ArtSpace Realm, Melbourne/Naarm
18 November 2024- 26 January 2025
This exhibition brings together recent bodies of work bycelebrated Australian artist Morganna Magee: extraordinary
experiences (2020-ongoing), Beware of people who dislike
cats (2023) and The Paddocks (2024-ongoing). These series respond to the notion of encounters – encounters between humans and animals, and the ways in which humans connect with each other and the natural world. For Magee, this connection is based on a deep care and respect for the people, animals and places she photographs.
Many of Magee’s photographs are taken on journeys in nature, where subjects reveal themselves to her. She intuitively responds with her camera. Magee never uses a long lens and instead the photographs are based on physical closeness. The results are tender, intimate and considered studies of her surroundings that portray Magee’s ability to form a shared trust with her subjects. In this exhibition, you are encouraged to take a journey which mirrors Magee’s own, and to immerse yourself in the landscapes which inspire her: look up towards the treetops, crouch down within the undergrowth, and gaze into the misty distance.
As you move throughout the space, face and engage with the beings she photographs, and return their gaze. Magee describes her practice as ‘slow and deliberate’, an approach that is informed by her choice to photograph with large format cameras and film. In this way, her practice recalls photography’s origins in the nineteenth century, when heavy cameras and equipment necessitated careful planning and time. This way of working marks a strong contrast with the immediacy expected in the present digital age. Silver plates threaded throughout this exhibition also recall photography’s formative years, specifically daguerreotypes and tintypes, nineteenth-century photographic processes produced on metal surfaces.
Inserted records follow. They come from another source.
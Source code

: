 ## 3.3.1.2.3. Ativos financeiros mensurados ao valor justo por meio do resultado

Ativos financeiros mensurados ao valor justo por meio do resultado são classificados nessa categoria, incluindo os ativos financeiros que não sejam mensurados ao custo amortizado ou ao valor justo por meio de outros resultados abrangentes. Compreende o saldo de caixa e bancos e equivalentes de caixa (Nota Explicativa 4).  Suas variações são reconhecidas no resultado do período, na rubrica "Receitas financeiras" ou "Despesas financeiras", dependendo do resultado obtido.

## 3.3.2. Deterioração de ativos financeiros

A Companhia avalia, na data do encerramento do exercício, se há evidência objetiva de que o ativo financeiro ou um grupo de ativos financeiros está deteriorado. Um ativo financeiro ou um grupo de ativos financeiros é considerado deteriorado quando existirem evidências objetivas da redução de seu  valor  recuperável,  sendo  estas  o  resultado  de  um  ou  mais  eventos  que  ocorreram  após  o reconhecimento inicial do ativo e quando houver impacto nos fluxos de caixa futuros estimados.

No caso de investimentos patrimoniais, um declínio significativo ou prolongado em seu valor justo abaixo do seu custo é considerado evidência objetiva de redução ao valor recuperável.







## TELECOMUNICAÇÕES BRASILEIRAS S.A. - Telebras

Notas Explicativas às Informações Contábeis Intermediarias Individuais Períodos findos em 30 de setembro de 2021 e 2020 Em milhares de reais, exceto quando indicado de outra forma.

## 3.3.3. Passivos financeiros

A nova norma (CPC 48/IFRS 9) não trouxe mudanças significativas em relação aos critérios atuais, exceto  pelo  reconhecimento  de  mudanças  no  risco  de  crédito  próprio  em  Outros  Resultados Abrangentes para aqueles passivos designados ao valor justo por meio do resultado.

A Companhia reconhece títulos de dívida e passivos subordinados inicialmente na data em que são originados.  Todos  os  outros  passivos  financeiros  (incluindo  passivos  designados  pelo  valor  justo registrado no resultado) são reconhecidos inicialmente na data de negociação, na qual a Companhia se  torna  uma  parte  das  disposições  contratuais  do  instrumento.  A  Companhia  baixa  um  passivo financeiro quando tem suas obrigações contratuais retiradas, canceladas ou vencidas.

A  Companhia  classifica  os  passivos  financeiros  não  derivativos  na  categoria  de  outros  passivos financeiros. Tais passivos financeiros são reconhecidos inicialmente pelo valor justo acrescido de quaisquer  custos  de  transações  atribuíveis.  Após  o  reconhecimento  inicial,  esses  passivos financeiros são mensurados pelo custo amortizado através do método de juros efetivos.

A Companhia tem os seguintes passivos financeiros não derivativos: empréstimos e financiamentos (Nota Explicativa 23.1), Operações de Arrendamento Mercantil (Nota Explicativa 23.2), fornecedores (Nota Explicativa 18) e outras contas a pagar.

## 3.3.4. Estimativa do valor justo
The historic fallibility of film photography materials and chemistry, something widely removed via contemporary digital technologies, is also present in Magee’s work. Blurring, flare, visible emulsion – those things which are usually considered mistakes – are embraced and heighten the psychological intensity of her work. Through her practice, Magee reflects on the nature and power of photography, a medium which allows for fleeting encounters to be captured, contained and remembered.